In fact, with the scheduling issues around The Queen’s passing, Brighton didn’t play a single game in September after Potter’s departure, so by the time they returned to action three weeks later in October, there was simply a new man in charge, Roberto De Zerbi.
De Zerbi has yet to win any of his five games in charge, though he does have that excellent 3-3 debut draw against Liverpool and the schedule has not been kind. Meanwhile, Potter’s yet to lose any of his nine (9!) games in charge. (Yes, we’ve played nearly twice as many games as Brighton in that time.) The Chelsea head coach’s hoping that the football gods don’t have any sort of special narrative in mind for Saturday.
“Of course, they’re capable of [winning]. I think they’ve been unlucky. That’s the only thing I can say, their performance have been good. A lot of positives there. The difference is, luck; sometimes you need it. They haven’t had too much from what I’ve seen. Performances have been good, they’ve got the capability, I know the quality of the team, so it’s a tough game for us.”
“[We] all want to win the game. We all want to play to win. I think the difference is luck. We’ve won our games, when we’ve picked up points we’ve had a little bit of luck. When I look at Brighton they haven’t had too much luck. As much as we want to say that we’re these all-knowing, supreme, highly intelligent, fantastic coaches, you need some luck as well, that’s for sure. Both of us under pressure to answer your question because it’s Premier League match we both want to win and it’s going to be a good game.”
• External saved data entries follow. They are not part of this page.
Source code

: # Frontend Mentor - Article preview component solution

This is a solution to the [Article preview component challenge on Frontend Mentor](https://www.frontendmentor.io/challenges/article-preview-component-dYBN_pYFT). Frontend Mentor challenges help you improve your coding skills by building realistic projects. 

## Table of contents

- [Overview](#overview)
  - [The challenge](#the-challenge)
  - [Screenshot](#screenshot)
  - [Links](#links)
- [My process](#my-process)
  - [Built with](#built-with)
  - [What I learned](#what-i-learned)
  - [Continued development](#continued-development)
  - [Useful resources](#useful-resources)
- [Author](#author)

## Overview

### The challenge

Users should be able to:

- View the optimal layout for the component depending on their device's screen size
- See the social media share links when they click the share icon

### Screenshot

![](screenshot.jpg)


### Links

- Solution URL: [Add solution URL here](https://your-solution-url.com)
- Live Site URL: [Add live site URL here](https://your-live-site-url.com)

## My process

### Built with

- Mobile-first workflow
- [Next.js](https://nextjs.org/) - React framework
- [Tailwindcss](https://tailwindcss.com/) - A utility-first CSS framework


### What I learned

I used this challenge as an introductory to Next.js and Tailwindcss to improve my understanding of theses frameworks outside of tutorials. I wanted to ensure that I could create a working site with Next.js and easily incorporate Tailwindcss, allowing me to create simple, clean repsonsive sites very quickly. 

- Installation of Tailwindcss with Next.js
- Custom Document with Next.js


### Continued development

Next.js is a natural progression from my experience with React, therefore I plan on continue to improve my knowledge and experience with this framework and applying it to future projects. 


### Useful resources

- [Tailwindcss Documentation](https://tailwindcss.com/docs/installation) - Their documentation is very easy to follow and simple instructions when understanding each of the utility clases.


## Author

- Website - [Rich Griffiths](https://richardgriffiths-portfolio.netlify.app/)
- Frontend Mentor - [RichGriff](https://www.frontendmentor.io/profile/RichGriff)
I would like to argue that there is a difference in individual talent levels as well, and I would hope that there is also a difference in terms of coaching and tactics, but perhaps Potter’s just being diplomatic.
And speaking of making a difference, injuries. Kalidou Koulibaly remains sidelined with a supposedly “minor” knee injury, which has now ruled him out for three games because of course there is no such thing as a minor knee injury. Fortunately, everyone else is fit enough to (or at least not injured badly enough to not) play.
“Pretty much the same as we were against Salzburg. Mateo no problem with his calf, just more fatigue. Koulibaly, game came too soon, outside chance for Wednesday but not for tomorrow.”
The narrative focus will be on the head coach ahead of the game, but hopefully after the whistle goes, it’ll be more of the good things we saw on Tuesday.
“These things happen in football. Sometimes life throws you opportunities and you have to take them or not. Timing wasn’t great for anybody but sometimes that happens and it’s about the decision. The decision to work here was too good to turn down. As for the crowd, what my expectations are, I don’t really have any. Most people I’ve spoken to from Brighton have been very supportive and thankful but I’m not naive, I know that’s not universal.
“[Being unbeaten is] nice but it’s not something I’m focused on. I just want to prepare the team and play well and try and win the game against Brighton which will be tough enough. I don’t worry about anything like that, I just focus on the game.”
-Graham Potter; source: Football.London
As another Potter might say, hocus-pocus focus! Let’s go!